Workplace incivility is common in organizations across the world and can have negative effects on individuals and organizations. The purpose of the reported study is to examine the effects of supervisor and coworker incivility on job satisfaction and examines emotion management as a mediator of these relationships. Data from 268 working adults were collected by survey battery and analyzed via a number of multivariate techniques. The model was supported in that both supervisor and coworker incivility had strong direct negative effects on emotion management and job satisfaction, and emotion management partially mediated the incivility-job satisfaction relationship. With supervisor and coworker incivility, the participants reported lower levels of job satisfaction. However, the participants' emotion management mitigated the negative effect of incivility on job satisfaction partially. The findings suggest that organizations need to be aware of the unfavorable consequences of incivility. Organizations need to discover ways to reduce incivility and implement efforts to help employees develop positive emotional management strategies. These actions may help reduce the negative influences of incivility on important organizational outcomes like job satisfaction.
Article Preview

1. Introduction

Emotion management is a process used to modify one’s emotional expressions, experiences, and physiology and the circumstances eliciting the emotions to produce appropriate responses to environmental and organizational demands (Aldao, 2013; Hochschild, 1990). The use of emotion management is especially true in the service industry, where there are rules for emotional expression (Diefendorff, Richard, & Croyle, 2006) and the workplace will govern when and how specific emotions should be expressed. The process of emotion management typically involves two practices: behaviors suppressing any negative emotions one is feeling and faking positive emotions that one is not truly feeling (Glomb & Tews, 2004; Sliter, Jex, Wolford, & McInnerney, 2010).

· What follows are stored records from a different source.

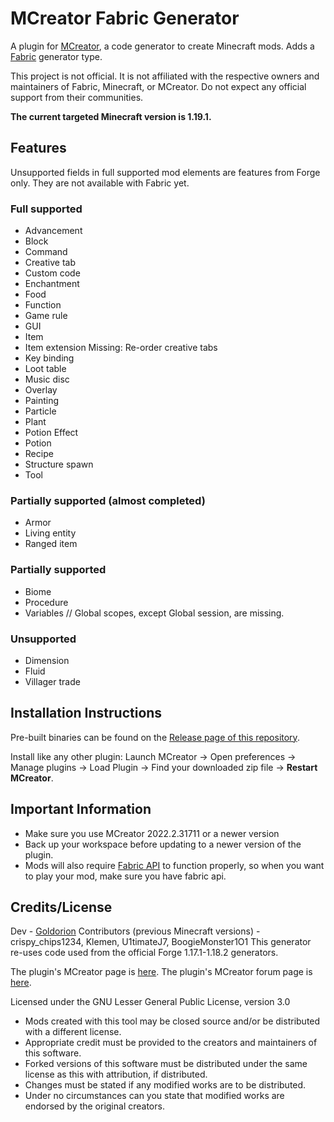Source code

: # MCreator Fabric Generator
A plugin for [MCreator](https://mcreator.net/), a code generator to create Minecraft mods. Adds a [Fabric](https://fabricmc.net/) generator type.

This project is not official. It is not affiliated with the respective owners and maintainers of Fabric, Minecraft, or MCreator. Do not expect any official support from their communities.

**The current targeted Minecraft version is 1.19.1.**

## Features
Unsupported fields in full supported mod elements are features from Forge only. They are not available with Fabric yet.
### Full supported
* Advancement
* Block
* Command
* Creative tab
* Custom code
* Enchantment 
* Food
* Function
* Game rule
* GUI
* Item
* Item extension
  Missing: Re-order creative tabs
* Key binding
* Loot table
* Music disc
* Overlay
* Painting
* Particle
* Plant
* Potion Effect
* Potion
* Recipe
* Structure spawn
* Tool

### Partially supported (almost completed)
* Armor
* Living entity
* Ranged item
  
### Partially supported
* Biome
* Procedure
* Variables
  // Global scopes, except Global session, are missing.

### Unsupported
* Dimension
* Fluid
* Villager trade

## Installation Instructions
Pre-built binaries can be found on the [Release page of this repository](https://github.com/Goldorion/Fabric-Generator-MCreator/releases).

Install like any other plugin: Launch MCreator -> Open preferences -> Manage plugins -> Load Plugin -> Find your downloaded zip file -> **Restart MCreator**.

## Important Information
- Make sure you use MCreator 2022.2.31711 or a newer version
- Back up your workspace before updating to a newer version of the plugin.
- Mods will also require [Fabric API](https://www.curseforge.com/minecraft/mc-mods/fabric-api) to function properly, so when you want to play your mod, make sure you have fabric api.

## Credits/License
Dev - [Goldorion](https://github.com/Goldorion)
Contributors (previous Minecraft versions) - crispy_chips1234, Klemen, U1timateJ7, BoogieMonster1O1
This generator re-uses code used from the official Forge 1.17.1-1.18.2 generators.

The plugin's MCreator page is [here](https://mcreator.net/plugin/64512/mcreator-fabric-generator}).
The plugin's MCreator forum page is [here](https://mcreator.net/forum/60201/fabric-generator-plugin).

Licensed under the GNU Lesser General Public License, version 3.0  
- Mods created with this tool may be closed source and/or be distributed with a different license.
- Appropriate credit must be provided to the creators and maintainers of this software.
- Forked versions of this software must be distributed under the same license as this with attribution, if distributed.
- Changes must be stated if any modified works are to be distributed.
- Under no circumstances can you state that modified works are endorsed by the original creators.
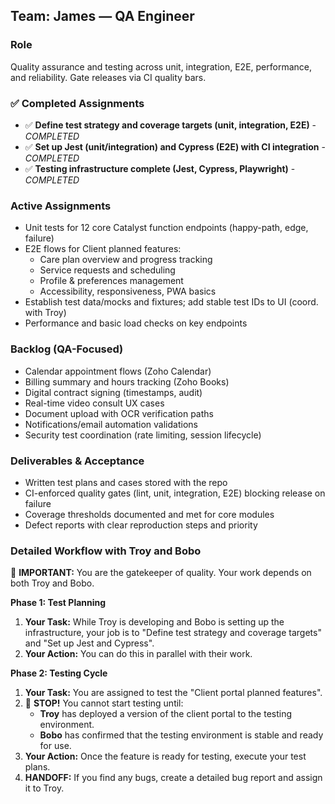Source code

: ## Team: James — QA Engineer

### Role
Quality assurance and testing across unit, integration, E2E, performance, and reliability. Gate releases via CI quality bars.

### ✅ Completed Assignments
- ✅ **Define test strategy and coverage targets (unit, integration, E2E)** - *COMPLETED*
- ✅ **Set up Jest (unit/integration) and Cypress (E2E) with CI integration** - *COMPLETED*
- ✅ **Testing infrastructure complete (Jest, Cypress, Playwright)** - *COMPLETED*

### Active Assignments
- Unit tests for 12 core Catalyst function endpoints (happy-path, edge, failure)
- E2E flows for Client planned features:
  - Care plan overview and progress tracking
  - Service requests and scheduling
  - Profile & preferences management
  - Accessibility, responsiveness, PWA basics
- Establish test data/mocks and fixtures; add stable test IDs to UI (coord. with Troy)
- Performance and basic load checks on key endpoints

### Backlog (QA-Focused)
- Calendar appointment flows (Zoho Calendar)
- Billing summary and hours tracking (Zoho Books)
- Digital contract signing (timestamps, audit)
- Real-time video consult UX cases
- Document upload with OCR verification paths
- Notifications/email automation validations
- Security test coordination (rate limiting, session lifecycle)

### Deliverables & Acceptance
- Written test plans and cases stored with the repo
- CI-enforced quality gates (lint, unit, integration, E2E) blocking release on failure
- Coverage thresholds documented and met for core modules
- Defect reports with clear reproduction steps and priority

### Detailed Workflow with Troy and Bobo

🔴 **IMPORTANT:** You are the gatekeeper of quality. Your work depends on both Troy and Bobo.

**Phase 1: Test Planning**

1.  **Your Task:** While Troy is developing and Bobo is setting up the infrastructure, your job is to "Define test strategy and coverage targets" and "Set up Jest and Cypress".
2.  **Your Action:** You can do this in parallel with their work.

**Phase 2: Testing Cycle**

1.  **Your Task:** You are assigned to test the "Client portal planned features".
2.  🔴 **STOP!** You cannot start testing until:
    *   **Troy** has deployed a version of the client portal to the testing environment.
    *   **Bobo** has confirmed that the testing environment is stable and ready for use.
3.  **Your Action:** Once the feature is ready for testing, execute your test plans.
4.  **HANDOFF:** If you find any bugs, create a detailed bug report and assign it to Troy.



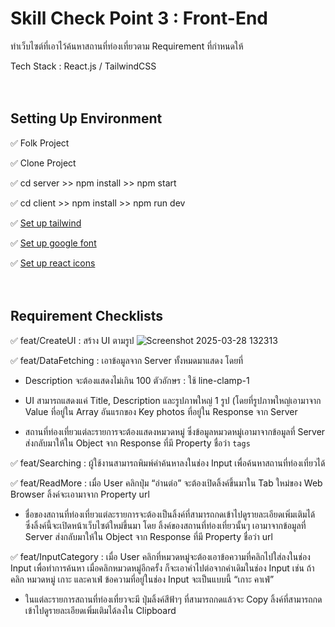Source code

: 
# Skill Check Point 3 : Front-End
ทำเว็บไซต์ที่เอาไว้ค้นหาสถานที่ท่องเที่ยวตาม Requirement ที่กำหนดให้ 

Tech Stack : React.js / TailwindCSS
<br/><br/><br/>

## Setting Up Environment
✅ Folk Project 

✅ Clone Project 

✅ cd server >> npm install >> npm start

✅ cd client >> npm install >> npm run dev

✅ [Set up tailwind](https://tailwindcss.com/docs/installation/using-vite)  

✅ [Set up google font](https://fonts.google.com/)

✅ [Set up react icons](https://react-icons.github.io/react-icons/) 
<br/><br/><br/>

## Requirement Checklists
✅ feat/CreateUI : สร้าง UI ตามรูป 
    ![Screenshot 2025-03-28 132313](https://github.com/user-attachments/assets/440be127-6e03-4bbc-a241-73b5cdf067b6)

✅ feat/DataFetching : เอาข้อมูลจาก Server ทั้งหมดมาแสดง โดยที่
    
-  Description จะต้องแสดงไม่เกิน 100 ตัวอักษร : ใช้ line-clamp-1

-  UI สามารถแสดงแค่ Title, Description และรูปภาพใหญ่ 1 รูป (โดยที่รูปภาพใหญ่เอามาจาก Value ที่อยู่ใน Array อันแรกของ Key photos ที่อยู่ใน Response จาก Server

-  สถานที่ท่องเที่ยวแต่ละรายการจะต้องแสดงหมวดหมู่  ซึ่งข้อมูลหมวดหมู่เอามาจากข้อมูลที่ Server ส่งกลับมาให้ใน Object จาก Response ที่มี Property ชื่อว่า `tags`


✅ feat/Searching : ผู้ใช้งานสามารถพิมพ์คำค้นหาลงในช่อง Input เพื่อค้นหาสถานที่ท่องเที่ยวได้

✅ feat/ReadMore : เมื่อ User คลิกปุ่ม “อ่านต่อ” จะต้องเปิดลิ้งค์ขึ้นมาใน Tab ใหม่ของ Web Browser ลิ้งค์จะเอามาจาก Property url

-  ชื่อของสถานที่ท่องเที่ยวแต่ละรายการจะต้องเป็นลิ้งค์ที่สามารถกดเข้าไปดูรายละเอียดเพิ่มเติมได้ ซึ่งลิ้งค์นี้จะเปิดหน้าเว็บไซต์ใหม่ขึ้นมา โดย ลิ้งค์ของสถานที่ท่องเที่ยวนั้นๆ เอามาจากข้อมูลที่ Server ส่งกลับมาให้ใน Object จาก Response ที่มี Property ชื่อว่า url

✅  feat/InputCategory : เมื่อ User คลิกที่หมวดหมู่จะต้องเอาข้อความที่คลิกไปใส่ลงในช่อง Input เพื่อทำการค้นหา เมื่อคลิกหมวดหมู่อีกครั้ง ก็จะเอาคำไปต่อจากคำเดิมในช่อง Input เช่น ถ้าคลิก หมวดหมู่ เกาะ และคาเฟ่ ข้อความที่อยู่ในช่อง Input จะเป็นแบบนี้ “เกาะ คาเฟ่”

-  ในแต่ละรายการสถานที่ท่องเที่ยวจะมี ปุ่มลิ้งค์สีฟ้าๆ ที่สามารถกดแล้วจะ Copy ลิ้งค์ที่สามารถกดเข้าไปดูรายละเอียดเพิ่มเติมได้ลงใน Clipboard
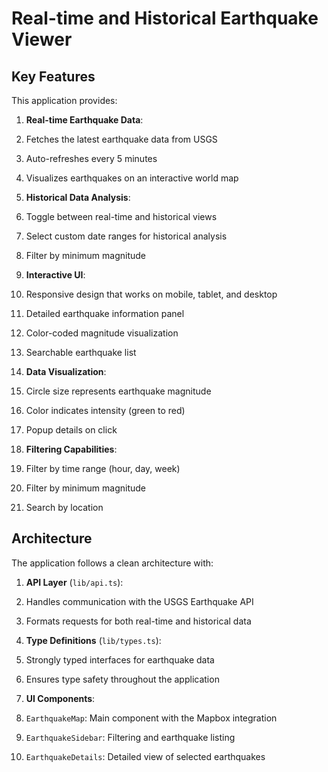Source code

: # Real-time and Historical Earthquake Viewer

## Key Features

This application provides:

1. **Real-time Earthquake Data**:

1. Fetches the latest earthquake data from USGS
2. Auto-refreshes every 5 minutes
3. Visualizes earthquakes on an interactive world map



2. **Historical Data Analysis**:

1. Toggle between real-time and historical views
2. Select custom date ranges for historical analysis
3. Filter by minimum magnitude



3. **Interactive UI**:

1. Responsive design that works on mobile, tablet, and desktop
2. Detailed earthquake information panel
3. Color-coded magnitude visualization
4. Searchable earthquake list



4. **Data Visualization**:

1. Circle size represents earthquake magnitude
2. Color indicates intensity (green to red)
3. Popup details on click



5. **Filtering Capabilities**:

1. Filter by time range (hour, day, week)
2. Filter by minimum magnitude
3. Search by location





## Architecture

The application follows a clean architecture with:

1. **API Layer** (`lib/api.ts`):

1. Handles communication with the USGS Earthquake API
2. Formats requests for both real-time and historical data



2. **Type Definitions** (`lib/types.ts`):

1. Strongly typed interfaces for earthquake data
2. Ensures type safety throughout the application



3. **UI Components**:

1. `EarthquakeMap`: Main component with the Mapbox integration
2. `EarthquakeSidebar`: Filtering and earthquake listing
3. `EarthquakeDetails`: Detailed view of selected earthquakes
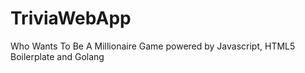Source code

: # TriviaWebApp
 Who Wants To Be A Millionaire Game
powered by Javascript, HTML5 Boilerplate and Golang
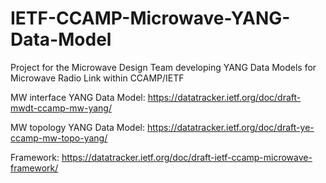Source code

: # IETF-CCAMP-Microwave-YANG-Data-Model
Project for the Microwave Design Team developing YANG Data Models for Microwave Radio Link within CCAMP/IETF

MW interface YANG Data Model: https://datatracker.ietf.org/doc/draft-mwdt-ccamp-mw-yang/

MW topology YANG Data Model: https://datatracker.ietf.org/doc/draft-ye-ccamp-mw-topo-yang/

Framework: https://datatracker.ietf.org/doc/draft-ietf-ccamp-microwave-framework/
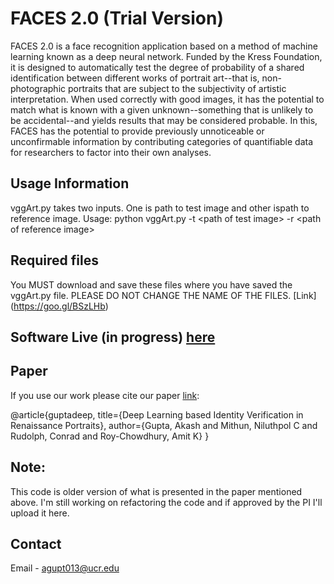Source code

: # FACES 2.0 (Trial Version)

FACES 2.0 is a face recognition application based on a method of machine learning known as a deep neural network. Funded by the Kress Foundation, it is designed to automatically test the degree of probability of a shared identification between different works of portrait art--that is, non-photographic portraits that are subject to the subjectivity of artistic interpretation. When used correctly with good images, it has the potential to match what is known with a given unknown--something that is unlikely to be accidental--and yields results that may be considered probable. In this, FACES has the potential to provide previously unnoticeable or unconfirmable information by contributing categories of quantifiable data for researchers to factor into their own analyses.

## Usage Information
vggArt.py takes two inputs. One is path to test image and other ispath to reference image.
     Usage: python vggArt.py -t \<path of test image\> -r \<path of reference image\>

## Required files
You MUST download and save these files where you have saved the vggArt.py file. PLEASE DO NOT CHANGE THE NAME OF THE FILES.
[Link] (https://goo.gl/BSzLHb)

## Software Live (in progress) [here](http://faces2.engr.ucr.edu/ "FACES 2.0 Homepage")

## Paper
If you use our work please cite our paper [link](http://vcg.engr.ucr.edu/publications/ICME.pdf 'VCG: ICME 2018'):


@article{guptadeep,
  title={Deep Learning based Identity Verification in Renaissance Portraits},
  author={Gupta, Akash and Mithun, Niluthpol C and Rudolph, Conrad and Roy-Chowdhury, Amit K}
}

## Note:
This code is older version of what is presented in the paper mentioned above. I'm still working on refactoring the code and if approved by the PI I'll upload it here.

## Contact
Email - agupt013@ucr.edu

One reason an employee may have the need to engage in behaviors where faking positive emotions is required is when dealing with rudeness and incivility, a growing problem that can have notable consequences at the individual, group and organization level (Porath, 2018). Researchers (e.g., Pearson Andersson, & Porath, 2000; Sears & Humiston, 2015) have found that nearly half of workers report having been treated rudely at work weekly, while Reio and Ghosh (2009) discovered that 54% of respondents in their study admitted to instigating uncivil behaviors, such as saying something hurtful towards someone in the workplace, once a year or more. Workplace incivility is defined as low-intensity deviant behavior that departs from norms of mutual respect, with ambiguous intentions to harm (Andersson & Pearson, 1999). Workplace incivility can come from a number of sources, ranging from supervisors and coworkers (Reio & Sanders-Reio, 2011) to customers and vendors (Hochschild, 1990). Importantly, it has been shown to have negative influences on those who either witness, directly experience, or instigate it (Cortina, Magley, Williams, & Langhout, 2001; Reio & Ghosh, 2009). As posited by Andersson and Pearson’s Tit-for-Tat Theory of Incivility, isolated instances of uncivil behavior can lead to responses-in-kind to instigators. For example, Rosen, Koopman, Gabriel, & Johnson, (2016), using an experience-sampling design, found experiencing incivility earlier in the day was linked to decreased self-control (ego depletion), which in in turn was linked to instigated behavior later in the day. Overall, these responses-in-kind from targets to instigators can lead to the escalation of more intentional, harmful patterns of behavior like bullying, and eventually physical violence, as predicted by incivility theory (Andersson & Porath, 1999; Cortina et al., 2001).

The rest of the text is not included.